(Minghui.org) I want to thank the practitioners who run the Minghui website for their hard work and for helping practitioners in China. I’ve benefited greatly. I’m grateful for other practitioners’ sharing articles, which encouraged me and gave me confidence when I was at the lowest point in my cultivation.
I nearly gave up cultivation several times. I made many mistakes and felt ashamed to face Master, Dafa, and fellow practitioners. I always felt guilty and had no confidence in continuing to cultivate. But with Master’s compassionate guidance and care, and fellow practitioners’ sharing gave me hope and helped me overcome my fear and resume practicing diligently.

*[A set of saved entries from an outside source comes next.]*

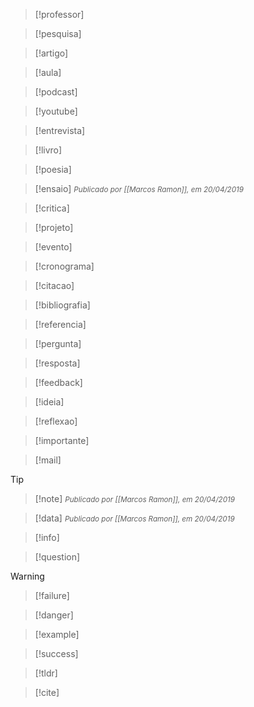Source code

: > [!professor] 

> [!pesquisa]

> [!artigo] 

> [!aula] 

> [!podcast] 

> [!youtube] 

> [!entrevista] 

> [!livro] 

> [!poesia] 

> [!ensaio] <small><i>Publicado por [[Marcos Ramon]], em 20/04/2019</i></small>

> [!critica] 

> [!projeto] 

> [!evento] 

> [!cronograma] 

> [!citacao]

> [!bibliografia] 

> [!referencia]

> [!pergunta]

> [!resposta]

> [!feedback]

> [!ideia]

> [!reflexao]

> [!importante]

> [!mail]

> [!tip]

> [!note] <small><i>Publicado por [[Marcos Ramon]], em 20/04/2019</i></small>

> [!data] <small><i>Publicado por [[Marcos Ramon]], em 20/04/2019</i></small>

> [!info]

> [!question] 

> [!warning]

> [!failure]

> [!danger]

> [!example]

> [!success]

> [!tldr]

> [!cite]








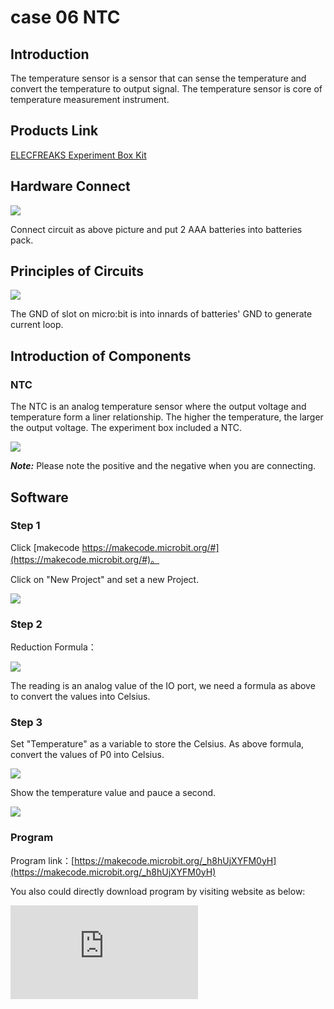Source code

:﻿# case 06 NTC

## Introduction ##

 The temperature sensor is a sensor that can sense the temperature and convert the temperature to output signal. The temperature sensor is core of temperature measurement instrument.


## Products Link

[ELECFREAKS Experiment Box Kit](https://shop.elecfreaks.com/products/elecfreaks-experiment-box-kit-without-micro-bit-board?_pos=1&_sid=ac099db2f&_ss=r)

## Hardware Connect ##

![](https://wiki-media-ef.oss-cn-hongkong.aliyuncs.com//images/Tk7Ddy9.png)

 Connect circuit as above picture and put 2 AAA batteries into batteries pack.

## Principles of Circuits ##

![](https://wiki-media-ef.oss-cn-hongkong.aliyuncs.com//images/8pV3WaA.png)

 The GND of slot on micro:bit is into innards of batteries' GND to generate current loop.

## Introduction of Components ##

### NTC ###
 The NTC is an analog temperature sensor where the output voltage and temperature form a liner relationship. The higher the temperature, the larger the output voltage.
 The experiment box included a NTC.

![](https://wiki-media-ef.oss-cn-hongkong.aliyuncs.com//images/M3k99Lj.png)

***Note:*** Please note the positive and the negative when you are connecting.

## Software

### Step 1

 Click [makecode https://makecode.microbit.org/#](https://makecode.microbit.org/#)。

 Click on "New Project" and set a new Project.

![](https://wiki-media-ef.oss-cn-hongkong.aliyuncs.com//images/t34k5Zb.png)

### Step 2

 Reduction Formula：

![](https://wiki-media-ef.oss-cn-hongkong.aliyuncs.com//images/sTfPnYc.png)

 The reading is an analog value of the IO port, we need a formula as above to convert the values into Celsius.


### Step 3

 Set "Temperature" as a variable to store the Celsius.
 As above formula, convert the values of P0 into Celsius.

![](https://wiki-media-ef.oss-cn-hongkong.aliyuncs.com//images/N91GU48.png)

 Show the temperature value and pauce a second.

![](https://wiki-media-ef.oss-cn-hongkong.aliyuncs.com//images/poCULlT.png)

### Program

 Program link：[https://makecode.microbit.org/_h8hUjXYFM0yH](https://makecode.microbit.org/_h8hUjXYFM0yH)

 You also could directly download program by visiting website as below:

<div
    style={{
        position: 'relative',
        paddingBottom: '60%',
        overflow: 'hidden',
    }}
>
    <iframe
        src="https://makecode.microbit.org/_h8hUjXYFM0yH"
        frameborder="0"
        sandbox="allow-popups allow-forms allow-scripts allow-same-origin"
        style={{
            position: 'absolute',
            width: '100%',
            height: '100%',
        }}
    />
</div>

## Result

 Show the current temperature on the micro:bit allay.



## Think



## Questions



## More Information
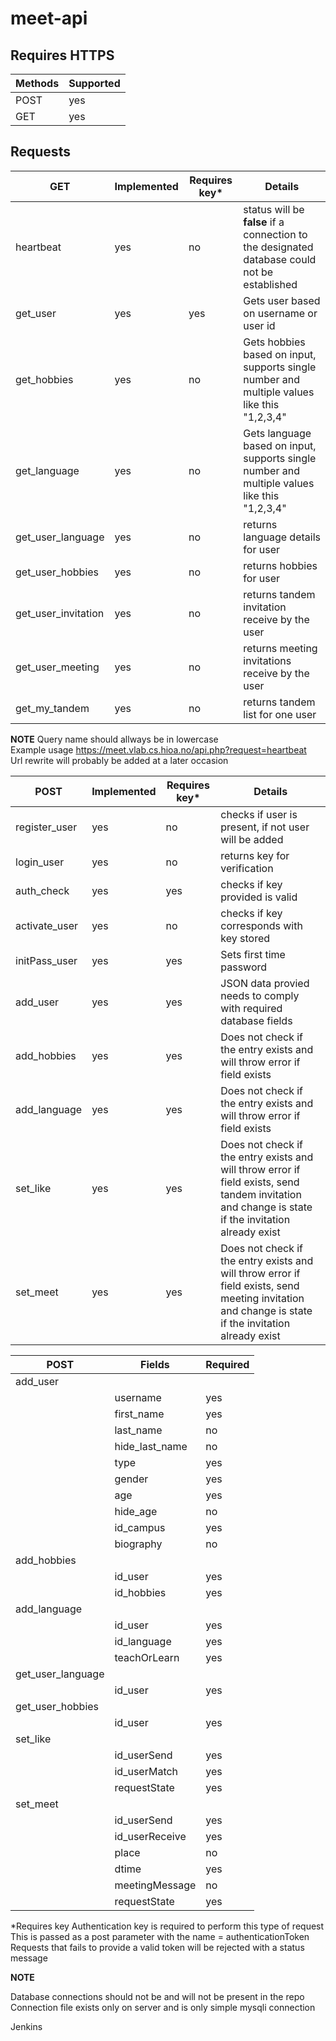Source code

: # meet-api

## Requires HTTPS

| Methods | Supported |
| --- | --- |
| POST | yes |
| GET | yes |

## Requests
| GET | Implemented | Requires key* | Details |
| --- | --- | --- | --- |
| heartbeat | yes | no | status will be **false** if a connection to the designated database could not be established |
| get_user | yes | yes | Gets user based on username or user id |
| get_hobbies | yes | no | Gets hobbies based on input, supports single number and multiple values like this "1,2,3,4" |
| get_language | yes | no | Gets language based on input, supports single number and multiple values like this "1,2,3,4" |
| get_user_language | yes | no | returns language details for user |
| get_user_hobbies | yes | no | returns hobbies for user |
| get_user_invitation | yes | no | returns tandem invitation receive by the user |
| get_user_meeting | yes | no | returns meeting invitations receive by the user |
| get_my_tandem | yes | no | returns tandem list for one user |


**NOTE** Query name should allways be in lowercase <br />
Example usage https://meet.vlab.cs.hioa.no/api.php?request=heartbeat <br />
Url rewrite will probably be added at a later occasion

| POST | Implemented | Requires key* | Details |
| --- | --- | --- | --- |
| register_user | yes | no | checks if user is present, if not user will be added |
| login_user | yes | no | returns key for verification |
| auth_check | yes | yes | checks if key provided is valid |
| activate_user | yes | no | checks if key corresponds with key stored |
| initPass_user | yes | yes | Sets first time password |
| add_user | yes | yes | JSON data provied needs to comply with required database fields |
| add_hobbies | yes | yes | Does not check if the entry exists and will throw error if field exists |
| add_language | yes | yes | Does not check if the entry exists and will throw error if field exists |
| set_like | yes | yes | Does not check if the entry exists and will throw error if field exists, send tandem invitation and change is state if the invitation already exist  |
| set_meet | yes | yes | Does not check if the entry exists and will throw error if field exists, send meeting invitation and change is state if the invitation already exist |*


| POST | Fields | Required | 
| --- | --- | --- |
| add_user |  |  |
|  | username | yes |
|  | first_name | yes |
|  | last_name | no |
|  | hide_last_name | no |
|  | type | yes |
|  | gender | yes |
|  | age | yes |
|  | hide_age | no |
|  | id_campus | yes |
|  | biography | no |
| add_hobbies | | |
|  | id_user | yes |
|  | id_hobbies | yes |
| add_language | | |
|  | id_user | yes |
|  | id_language | yes |
|  | teachOrLearn | yes |
| get_user_language | | |
|  | id_user | yes |
| get_user_hobbies |  |  |
|  | id_user | yes |
| set_like |  |  |
|  | id_userSend | yes |
|  | id_userMatch | yes |
|  | requestState | yes |
| set_meet |  |  |
|  | id_userSend | yes |
|  | id_userReceive | yes |
|  | place | no |
|  | dtime | yes |
|  | meetingMessage | no |
|  | requestState | yes |



*Requires key
Authentication key is required to perform this type of request
This is passed as a post parameter with the name = authenticationToken
Requests that fails to provide a valid token will be rejected with a status message



**NOTE**

Database connections should not be and will not be present in the repo
Connection file exists only on server and is only simple mysqli connection


Jenkins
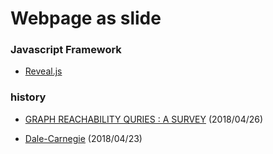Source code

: # Webpage as slide

### Javascript Framework
- [Reveal.js](https://revealjs.com/#/)

### history
- [GRAPH REACHABILITY QURIES : A SURVEY](https://wang-yiwei.github.io/slide/Graph-Reachability-Quries-A-Survey/) (2018/04/26)

- [Dale-Carnegie](https://wang-yiwei.github.io/slide/Dale-Carnegie/) (2018/04/23)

When I read the article “Letting Go of the Notion of Being Persecuted,” it reminded me of my cultivation state before the persecution. At that time, I felt that Dafa was really good. Every word of the Fa touched my heart. I truly believed in Master and the Fa from the bottom of my heart. When I knew that Dafa disciples needed to validate the Fa and clarify the truth I was determined to let more people know about Dafa.
Due to my work schedule, I didn’t have much time to clarify the facts face to face. I distributed flyers or put up posters, sometimes up to two hundred pieces of materials every night. Even though time was tight, I kept up with my Fa study and did the exercises; I was very diligent. I was deeply honored to be Master’s disciple and help people understand the facts. Even though it was hard work, I enjoyed it and did not feel tired.
I Begin Stepping Off the Cultivation Path
Without realizing it, I began to compare myself with fellow practitioners. I thought whoever did more cultivated better. I developed many attachments, such as a competitive mentality, jealousy, looking down on others, being unable to handle criticism, and being attached to myself.
These human thoughts and attachments made me deviate from the Fa. I only wanted to do more and do things faster, and I regarded doing things as cultivation. In fact, Master gave me many hints, but I just didn’t understand, and then, I was persecuted.
After I was released, I was trapped in fear and couldn’t move forward. I was frightened. I felt the police were constantly watching me—as though eyes were staring at me every moment, and that my family watched me. I was overcome with self-blame and guilt. I felt bad for Master’s painstaking efforts to save me, but felt I betrayed Master. The painful feeling is indescribable.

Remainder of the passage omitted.